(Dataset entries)
__________

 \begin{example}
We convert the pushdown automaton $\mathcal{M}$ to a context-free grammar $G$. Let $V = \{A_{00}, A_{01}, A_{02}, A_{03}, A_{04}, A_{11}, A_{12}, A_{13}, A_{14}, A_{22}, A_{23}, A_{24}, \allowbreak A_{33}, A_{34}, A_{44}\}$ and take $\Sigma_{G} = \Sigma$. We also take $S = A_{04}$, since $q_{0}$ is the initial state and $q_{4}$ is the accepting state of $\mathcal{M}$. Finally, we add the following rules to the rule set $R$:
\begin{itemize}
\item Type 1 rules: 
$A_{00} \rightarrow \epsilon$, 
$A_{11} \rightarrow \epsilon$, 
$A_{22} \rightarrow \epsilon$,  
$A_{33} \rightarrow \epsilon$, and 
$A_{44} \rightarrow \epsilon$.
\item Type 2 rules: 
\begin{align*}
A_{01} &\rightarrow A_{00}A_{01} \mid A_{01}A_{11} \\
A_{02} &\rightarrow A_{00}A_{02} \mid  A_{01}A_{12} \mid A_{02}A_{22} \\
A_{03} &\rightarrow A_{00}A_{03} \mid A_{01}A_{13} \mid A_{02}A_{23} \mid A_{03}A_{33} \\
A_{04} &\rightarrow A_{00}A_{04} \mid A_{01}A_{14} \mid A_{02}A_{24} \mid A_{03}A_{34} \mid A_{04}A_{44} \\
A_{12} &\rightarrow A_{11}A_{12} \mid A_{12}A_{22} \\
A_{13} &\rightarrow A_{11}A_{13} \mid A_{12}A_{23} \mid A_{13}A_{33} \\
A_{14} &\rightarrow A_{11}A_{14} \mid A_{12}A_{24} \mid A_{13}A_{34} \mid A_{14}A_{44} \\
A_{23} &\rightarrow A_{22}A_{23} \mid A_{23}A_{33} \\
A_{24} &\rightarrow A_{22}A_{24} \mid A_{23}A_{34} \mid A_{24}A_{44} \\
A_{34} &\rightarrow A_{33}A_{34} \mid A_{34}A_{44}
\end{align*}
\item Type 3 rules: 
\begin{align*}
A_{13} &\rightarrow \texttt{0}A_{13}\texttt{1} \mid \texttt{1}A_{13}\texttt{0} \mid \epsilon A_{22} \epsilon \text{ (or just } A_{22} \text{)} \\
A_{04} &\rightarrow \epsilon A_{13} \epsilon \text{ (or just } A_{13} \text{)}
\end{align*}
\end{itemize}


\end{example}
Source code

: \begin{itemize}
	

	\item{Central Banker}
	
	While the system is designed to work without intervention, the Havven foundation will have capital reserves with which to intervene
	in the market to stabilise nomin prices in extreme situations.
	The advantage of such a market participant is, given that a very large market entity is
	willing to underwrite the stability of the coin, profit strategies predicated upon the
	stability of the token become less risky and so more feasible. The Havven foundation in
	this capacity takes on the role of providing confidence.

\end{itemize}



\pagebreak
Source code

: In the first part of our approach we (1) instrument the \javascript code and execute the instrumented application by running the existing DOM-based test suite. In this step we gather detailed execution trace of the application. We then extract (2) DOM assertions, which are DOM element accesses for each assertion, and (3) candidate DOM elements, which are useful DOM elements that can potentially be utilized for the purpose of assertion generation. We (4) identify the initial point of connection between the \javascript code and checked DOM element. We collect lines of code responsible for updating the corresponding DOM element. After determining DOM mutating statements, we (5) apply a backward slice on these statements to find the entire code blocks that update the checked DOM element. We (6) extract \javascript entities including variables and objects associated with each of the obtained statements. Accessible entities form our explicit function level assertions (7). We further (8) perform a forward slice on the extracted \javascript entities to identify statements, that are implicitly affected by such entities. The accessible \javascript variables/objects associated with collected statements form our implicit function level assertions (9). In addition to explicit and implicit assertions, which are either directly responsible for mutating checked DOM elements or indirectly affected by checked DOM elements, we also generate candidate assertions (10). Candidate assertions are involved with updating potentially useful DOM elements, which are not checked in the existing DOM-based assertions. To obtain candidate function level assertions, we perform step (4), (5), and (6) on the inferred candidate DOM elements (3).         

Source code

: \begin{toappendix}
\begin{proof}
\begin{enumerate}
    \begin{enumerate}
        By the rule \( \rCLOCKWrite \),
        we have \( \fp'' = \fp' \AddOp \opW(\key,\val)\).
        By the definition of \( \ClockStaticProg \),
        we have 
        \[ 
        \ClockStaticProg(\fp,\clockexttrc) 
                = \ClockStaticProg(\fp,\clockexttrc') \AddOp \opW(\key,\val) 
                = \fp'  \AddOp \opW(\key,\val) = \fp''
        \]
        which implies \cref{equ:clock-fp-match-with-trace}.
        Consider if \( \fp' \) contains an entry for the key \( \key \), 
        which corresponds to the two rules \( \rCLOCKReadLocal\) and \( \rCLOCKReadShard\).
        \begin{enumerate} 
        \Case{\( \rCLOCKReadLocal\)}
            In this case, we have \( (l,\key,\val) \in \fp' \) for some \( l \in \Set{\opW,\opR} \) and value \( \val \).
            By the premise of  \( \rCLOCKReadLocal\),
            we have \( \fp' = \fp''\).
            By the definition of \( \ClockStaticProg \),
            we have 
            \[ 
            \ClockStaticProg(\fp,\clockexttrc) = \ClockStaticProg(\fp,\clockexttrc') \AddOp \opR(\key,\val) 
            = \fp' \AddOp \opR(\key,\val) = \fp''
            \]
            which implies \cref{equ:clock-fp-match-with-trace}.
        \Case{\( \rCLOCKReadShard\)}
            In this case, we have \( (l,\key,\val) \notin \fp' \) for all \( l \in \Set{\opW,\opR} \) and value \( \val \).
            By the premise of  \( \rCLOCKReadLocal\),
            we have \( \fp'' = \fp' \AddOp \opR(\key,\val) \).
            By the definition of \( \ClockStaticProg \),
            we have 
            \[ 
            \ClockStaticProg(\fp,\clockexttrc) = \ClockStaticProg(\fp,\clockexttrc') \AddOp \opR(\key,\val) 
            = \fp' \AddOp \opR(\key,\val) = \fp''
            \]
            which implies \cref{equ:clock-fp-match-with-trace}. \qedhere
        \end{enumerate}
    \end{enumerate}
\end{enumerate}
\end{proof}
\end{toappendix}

__________

Give only a number, namely how many lines in the entries above hold the word "implies".

**Your response:**
3